And the journalist goes on:
The Association has said on many occasions that "The Law on Provincial Councils, which was the subject of controversy originally between groups and parties participating in the political process, is the magic key for the partitioning of Iraq into 18 statelets, having many dimensions positions and features of partition that are obvious."
The general position of AMSI is that the fact of the occupation vitiates the "political process". I don't know if they have ever said anything of this kind about a partition into 18 statelets. But given the fact that this large-circulation newspaper is citing here an apparently non-existent current AMSI statement, it is worth considering possible motives for that, and the solution is not far to seek.

Because the other major point in this news article is that there has been dramatically poor response to the call for voter-registration. A source is quoted to the effect that in spite of three extensions of the registration deadline, there have been only around one million registrants nation-wide, compared to 8 million voters in the last election (out of 14 million eligible voters). These are not official figures of the Independent Elections Commission of Iraq itself, and the paper cites them merely to give an indication of the orders of magnitude. The paper does, however, quote someone at the Commission who said the poor response is not limited to certain areas of Iraq, but is the same throughout the country, reflecting a general aversion on the part of the citizenry to registering for this. No doubt they are starting to look for scapegoats.

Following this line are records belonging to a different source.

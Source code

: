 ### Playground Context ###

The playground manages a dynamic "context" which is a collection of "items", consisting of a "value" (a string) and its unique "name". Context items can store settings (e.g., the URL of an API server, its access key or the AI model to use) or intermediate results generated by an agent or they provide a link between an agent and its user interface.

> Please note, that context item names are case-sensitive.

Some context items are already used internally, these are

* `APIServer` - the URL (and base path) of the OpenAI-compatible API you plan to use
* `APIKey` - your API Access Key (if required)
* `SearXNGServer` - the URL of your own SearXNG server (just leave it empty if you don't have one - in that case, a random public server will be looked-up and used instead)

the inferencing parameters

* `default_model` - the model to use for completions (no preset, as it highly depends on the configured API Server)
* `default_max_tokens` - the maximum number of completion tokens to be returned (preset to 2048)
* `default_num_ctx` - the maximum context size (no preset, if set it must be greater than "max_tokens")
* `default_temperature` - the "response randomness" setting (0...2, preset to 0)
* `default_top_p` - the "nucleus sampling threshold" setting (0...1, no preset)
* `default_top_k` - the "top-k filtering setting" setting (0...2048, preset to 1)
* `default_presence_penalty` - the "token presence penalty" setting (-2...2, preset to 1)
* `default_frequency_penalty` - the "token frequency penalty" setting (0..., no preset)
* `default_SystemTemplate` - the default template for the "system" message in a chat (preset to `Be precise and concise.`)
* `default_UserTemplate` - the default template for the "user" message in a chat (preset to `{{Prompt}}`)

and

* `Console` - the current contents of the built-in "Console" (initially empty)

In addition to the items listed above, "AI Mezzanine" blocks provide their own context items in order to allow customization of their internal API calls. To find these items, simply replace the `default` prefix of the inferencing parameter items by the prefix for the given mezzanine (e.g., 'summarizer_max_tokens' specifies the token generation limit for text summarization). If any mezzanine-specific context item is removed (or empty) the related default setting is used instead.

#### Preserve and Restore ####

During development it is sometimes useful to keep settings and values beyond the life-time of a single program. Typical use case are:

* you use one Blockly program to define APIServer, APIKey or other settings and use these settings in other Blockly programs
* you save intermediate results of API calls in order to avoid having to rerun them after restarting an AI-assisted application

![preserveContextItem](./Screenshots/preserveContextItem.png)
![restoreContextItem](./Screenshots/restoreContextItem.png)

(As for the statement attributed to the Baath party, I haven't been able to find any evidence of that either, but that doesn't necessarily mean there wasn't one).

Say it again, Sam

Given that he is a knowledgeable person, it's worth paying attention to what Sam Parker has to say (quoted in footnote one of the linked text) about the Maliki administration (via Reidar Visser):
In a normal parliamentary political system, there is an assumption that the government can be voted out and replaced, that this transition of power will occur peacefully as a result of everyone following the rules. But what if you have a ruling coalition that never intends to share power if it can get away with it, openly flouts parliamentary procedure, owns the "state" security services in a way that is very unlikely to be transferrable, all within a set of governing institutions that has not once experienced a peaceful transition of power? The PTB are trying to lock up and shut down the political system, whatever rudiments of democratic institutions may be formally in place.
The context of his remarks is an explanation of the utility of the powers-that-be/powers-that-aren't phrase as a defining form of shorthand to describe the current Iraqi political situation. But what he is actually describing as the PTB is something that would be more simply described as the startup phase of a military dictatorship.

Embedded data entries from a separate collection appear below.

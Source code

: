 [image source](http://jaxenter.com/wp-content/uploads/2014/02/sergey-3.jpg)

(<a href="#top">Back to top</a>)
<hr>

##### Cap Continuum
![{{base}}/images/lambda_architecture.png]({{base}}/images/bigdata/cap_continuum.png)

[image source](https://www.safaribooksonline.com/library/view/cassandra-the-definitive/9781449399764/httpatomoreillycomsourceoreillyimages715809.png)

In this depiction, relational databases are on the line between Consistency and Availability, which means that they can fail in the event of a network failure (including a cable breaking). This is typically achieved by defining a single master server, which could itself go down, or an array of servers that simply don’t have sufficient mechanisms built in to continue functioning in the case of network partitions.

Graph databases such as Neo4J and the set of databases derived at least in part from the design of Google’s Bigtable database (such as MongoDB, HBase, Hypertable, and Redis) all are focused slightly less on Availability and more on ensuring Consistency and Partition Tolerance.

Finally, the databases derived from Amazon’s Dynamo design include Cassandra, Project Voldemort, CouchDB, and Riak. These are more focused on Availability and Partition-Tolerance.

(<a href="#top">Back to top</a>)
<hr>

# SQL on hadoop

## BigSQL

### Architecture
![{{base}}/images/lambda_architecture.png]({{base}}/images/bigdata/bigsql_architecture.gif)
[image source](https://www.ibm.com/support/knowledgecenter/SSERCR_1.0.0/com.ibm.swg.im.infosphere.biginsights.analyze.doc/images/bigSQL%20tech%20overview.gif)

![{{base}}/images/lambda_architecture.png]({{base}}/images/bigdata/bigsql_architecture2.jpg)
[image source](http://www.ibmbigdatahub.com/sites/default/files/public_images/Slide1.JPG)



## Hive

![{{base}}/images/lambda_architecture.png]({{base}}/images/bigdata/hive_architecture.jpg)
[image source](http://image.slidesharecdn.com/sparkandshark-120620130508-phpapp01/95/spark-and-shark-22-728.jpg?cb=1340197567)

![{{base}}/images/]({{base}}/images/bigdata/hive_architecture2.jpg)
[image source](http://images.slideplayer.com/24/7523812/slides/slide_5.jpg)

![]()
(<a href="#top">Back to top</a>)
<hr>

What does this imply about current US policy? Visser notes (scroll to his entry for August 21) that the US ambassador Crocker has come out in support of what is essentially the Kurdish position on interim arrangements for Kirkuk (namely continuing the current Kurdish control) despite the fact that there was a majority Parliamentary vote for a different, power-sharing interim arrangement. In the LATimes today there is an unambiguous statement by the US military official in charge of the Awakenings file:
"Our goal is that by June 2009, the Sons of Iraq are out of business," said Lt. Col. Jeffrey Kulmayer, who is charged with the Sunni paramilitary file.
So it seems that on the key issues the US is unambiguously backing the PTB: overriding of Parliament on the Kurdish question, and adopting the antagonistic government attitude to the Awakenings--supporting key manifestations, in other words, of what Parker describes as a closed, autocratic system.

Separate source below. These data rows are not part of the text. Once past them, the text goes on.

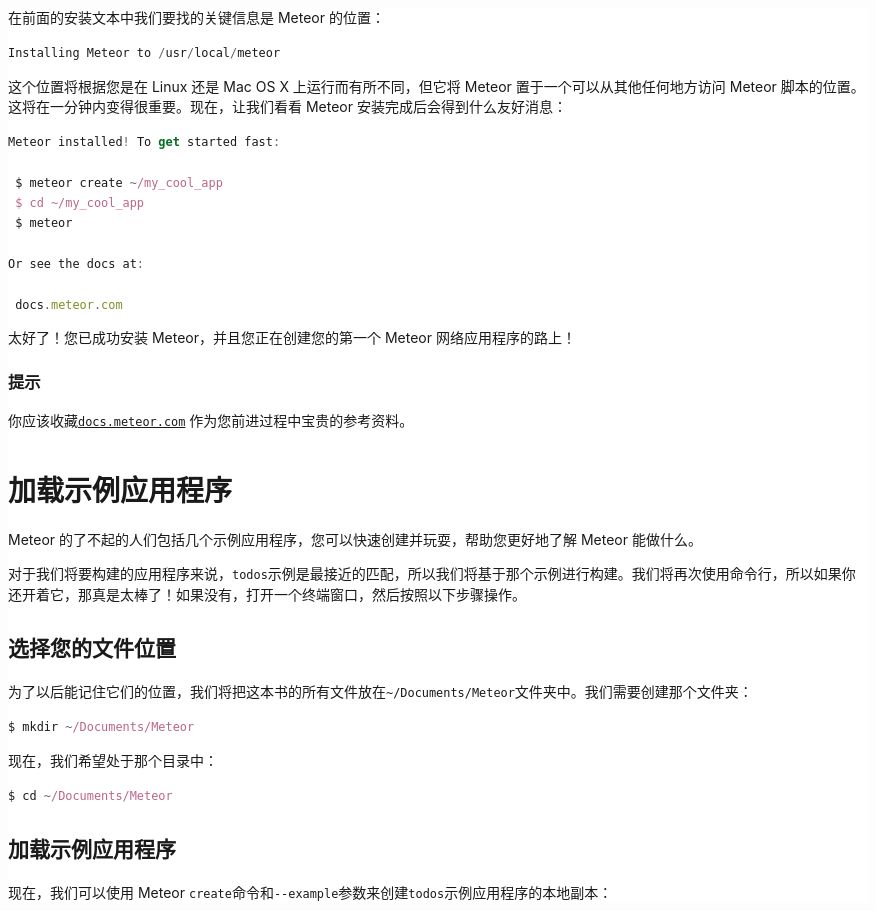 在前面的安装文本中我们要找的关键信息是 Meteor 的位置：

```js
Installing Meteor to /usr/local/meteor

```

这个位置将根据您是在 Linux 还是 Mac OS X 上运行而有所不同，但它将 Meteor 置于一个可以从其他任何地方访问 Meteor 脚本的位置。这将在一分钟内变得很重要。现在，让我们看看 Meteor 安装完成后会得到什么友好消息：

```js
Meteor installed! To get started fast:

 $ meteor create ~/my_cool_app
 $ cd ~/my_cool_app
 $ meteor

Or see the docs at:

 docs.meteor.com

```

太好了！您已成功安装 Meteor，并且您正在创建您的第一个 Meteor 网络应用程序的路上！

### 提示

你应该收藏[`docs.meteor.com`](http://docs.meteor.com) 作为您前进过程中宝贵的参考资料。

# 加载示例应用程序

Meteor 的了不起的人们包括几个示例应用程序，您可以快速创建并玩耍，帮助您更好地了解 Meteor 能做什么。

对于我们将要构建的应用程序来说，`todos`示例是最接近的匹配，所以我们将基于那个示例进行构建。我们将再次使用命令行，所以如果你还开着它，那真是太棒了！如果没有，打开一个终端窗口，然后按照以下步骤操作。

## 选择您的文件位置

为了以后能记住它们的位置，我们将把这本书的所有文件放在`~/Documents/Meteor`文件夹中。我们需要创建那个文件夹：

```js
$ mkdir ~/Documents/Meteor

```

现在，我们希望处于那个目录中：

```js
$ cd ~/Documents/Meteor

```

## 加载示例应用程序

现在，我们可以使用 Meteor `create`命令和`--example`参数来创建`todos`示例应用程序的本地副本：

What you get by not calling this the startup phase of a military dictatorship, but rather "the powers that be", is the suggestion of a possible form of enlightened and benevolent US policy. Here's how Parker explained that in his post at Marc Lynch's site:
Is supporting this government worth the cost to the US? The interests we sacrifice, the destabilizing role such a government would play in the region, the lives and money, and so on. How much better is it than alternatives that would emerge without our managing of the political scene? I mean that as a serious question, meaning I'm open to the answer to the first question being "yes." If we are going to stick with this general idea, however, we do need to tilt things in the general direction of getting the PTB to let more of the PTA in.
He is suggesting that the benevolent US administration could do more via marginal adjustments to "tilt things" in the direction of softening the intransigence of the "powers that be". If he had spelled out what he now says he meant--that the PTB are a nascent military dictatorship--that would not have made much sense. And it would have brought into much sharper relief the question of US policy with respect to the bilateral negotiations.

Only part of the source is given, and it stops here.